The new "Learning Resources for Youth" will replace existing manuals; Church units will begin using the curriculum in January 2013.
"The new curriculum integrates basic gospel doctrines, as well as principles for teaching in the Savior's way ...," said the First Presidency in a letter dated Sept. 12, 2012, announcing the change. "The focus is on strengthening and building faith, conversion and testimony, using the most current teachings of the General Authorities and General Auxiliary Presidencies. ... We are confident the new curriculum will bless youth in their efforts to become fully converted to the gospel of Jesus Christ."
The curriculum, which will be translated into 23 languages, will be available online to incorporate recent teachings of living prophets and new media resources. It is intended to follow patterns of teaching established by the Savior and can be tailored by teachers and youth leaders to encourage young men and young women to use the scriptures, share real-life experiences and ask questions.
"The youth of today are exceptional," said Elder Paul B. Pieper of the Seventy. "They are hungry for spiritual things. The 'Learning Resources for Youth' is a tool for parents, teachers and advisers to tap into the deep natural spiritual inclinations of the youth and help them to act for themselves in ways that will deepen their conversion to the gospel of Jesus Christ."
The curriculum — which can be found on lds.org/youth/learn and in a limited number of printed manuals — is intended to cause a shift from stand-and-deliver gospel teaching to gospel-centered conversations between youth and leaders. Training for the new curriculum will be conducted by priesthood leaders, from General Authorities to stake presidents to stake and ward councils. Since the resources are available online, parents can keep up on what their children are learning and even use it in their families. Then they can incorporate the monthly lesson topics into, for example, family home evening or dinner table discussions.
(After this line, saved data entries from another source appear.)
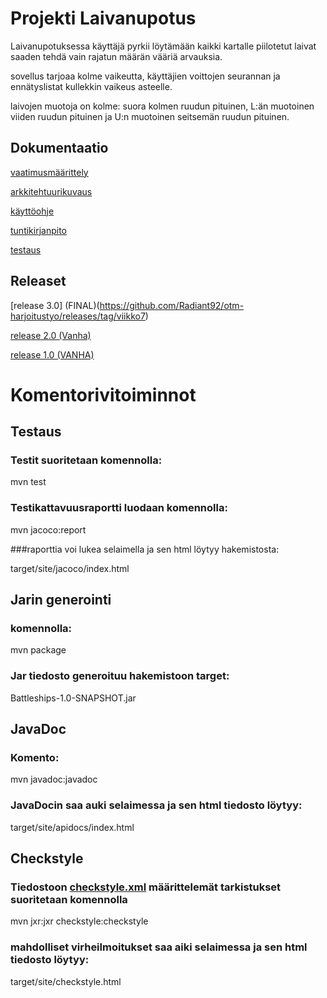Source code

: 

# Projekti Laivanupotus

Laivanupotuksessa käyttäjä pyrkii löytämään kaikki kartalle piilotetut laivat saaden tehdä 
vain rajatun määrän vääriä arvauksia.

sovellus tarjoaa kolme vaikeutta, käyttäjien voittojen seurannan ja ennätyslistat kullekkin vaikeus asteelle.

laivojen muotoja on kolme: suora kolmen ruudun pituinen, L:än muotoinen viiden ruudun pituinen ja U:n muotoinen seitsemän
ruudun pituinen. 

## Dokumentaatio

[vaatimusmäärittely](Battleships/Dokumentaatio/vaatimusmaarittely.md)

[arkkitehtuurikuvaus](Battleships/Dokumentaatio/arkkitehtuuri.md)

[käyttöohje](Battleships/Dokumentaatio/käyttöohje.md)

[tuntikirjanpito](Battleships/Dokumentaatio/tuntikirjanpito.md)

[testaus](Battleships/Dokumentaatio/testausdokumentti.md)

## Releaset

[release 3.0] (FINAL)(https://github.com/Radiant92/otm-harjoitustyo/releases/tag/viikko7)

[release 2.0 (Vanha)](https://github.com/Radiant92/otm-harjoitustyo/releases/tag/viikko6)

[release 1.0 (VANHA)](https://github.com/Radiant92/otm-harjoitustyo/releases/tag/viikko5)

# Komentorivitoiminnot

## Testaus

### Testit suoritetaan komennolla:

mvn test

### Testikattavuusraportti luodaan komennolla:

mvn jacoco:report

###raporttia voi lukea selaimella ja sen html löytyy hakemistosta:

target/site/jacoco/index.html

## Jarin generointi

### komennolla:

mvn package

### Jar tiedosto generoituu hakemistoon target:

Battleships-1.0-SNAPSHOT.jar

## JavaDoc

### Komento:

mvn javadoc:javadoc

### JavaDocin saa auki selaimessa ja sen html tiedosto löytyy:

target/site/apidocs/index.html

## Checkstyle

### Tiedostoon [checkstyle.xml](Battleships/checkstyle.xml) määrittelemät tarkistukset suoritetaan komennolla

mvn jxr:jxr checkstyle:checkstyle

### mahdolliset virheilmoitukset saa aiki selaimessa ja sen html tiedosto löytyy:

target/site/checkstyle.html
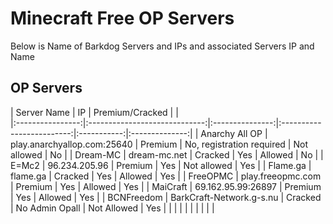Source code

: # Minecraft Free OP Servers
Below is Name of Barkdog Servers and IPs and associated Servers IP and Name

## OP Servers

|    Server Name   |               IP              | Premium/Cracked |                           |                    
|:----------------:|:-----------------------------:|:---------------:|:-------------------------:|:-----------:|:--------------:|
|  Anarchy All OP  |  play.anarchyallop.com:25640  |     Premium     | No, registration required | Not allowed |       No       |
|     Dream-MC     |          dream-mc.net         |     Cracked     |            Yes            |   Allowed   |       No       |
|       E=Mc2      |         96.234.205.96         |     Premium     |            Yes            | Not allowed |      Yes       |
|     Flame.ga     |            flame.ga           |     Cracked     |            Yes            |   Allowed   |      Yes       |
|     FreeOPMC     |       play.freeopmc.com       |     Premium     |            Yes            |   Allowed   |      Yes       |
|     MaiCraft     |       69.162.95.99:26897      |     Premium     |            Yes            |   Allowed   |      Yes       |
|    BCNFreedom    |    BarkCraft-Network.g-s.nu   |     Cracked     |        No Admin Opall     | Not Allowed |      Yes       |
|                  |                               |
|                  |                               | 
|                  |                               |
Six stakes — in Brazil, Peru, Philippines, Florida, Utah and Washington — have been working with the curriculum for the past year. An additional 46 stakes began using the curriculum in June.
"This is going to work very well — the Church is hungry for this," said Brother Russell T. Osguthorpe, Sunday School general president.
The changes will allow the Church's seminaries, youth Sunday School classes, Aaronic Priesthood quorums and Young Women classes to share common principles and doctrines for gospel learning and teaching. "It will be a blessing for all, not just the young people," he added.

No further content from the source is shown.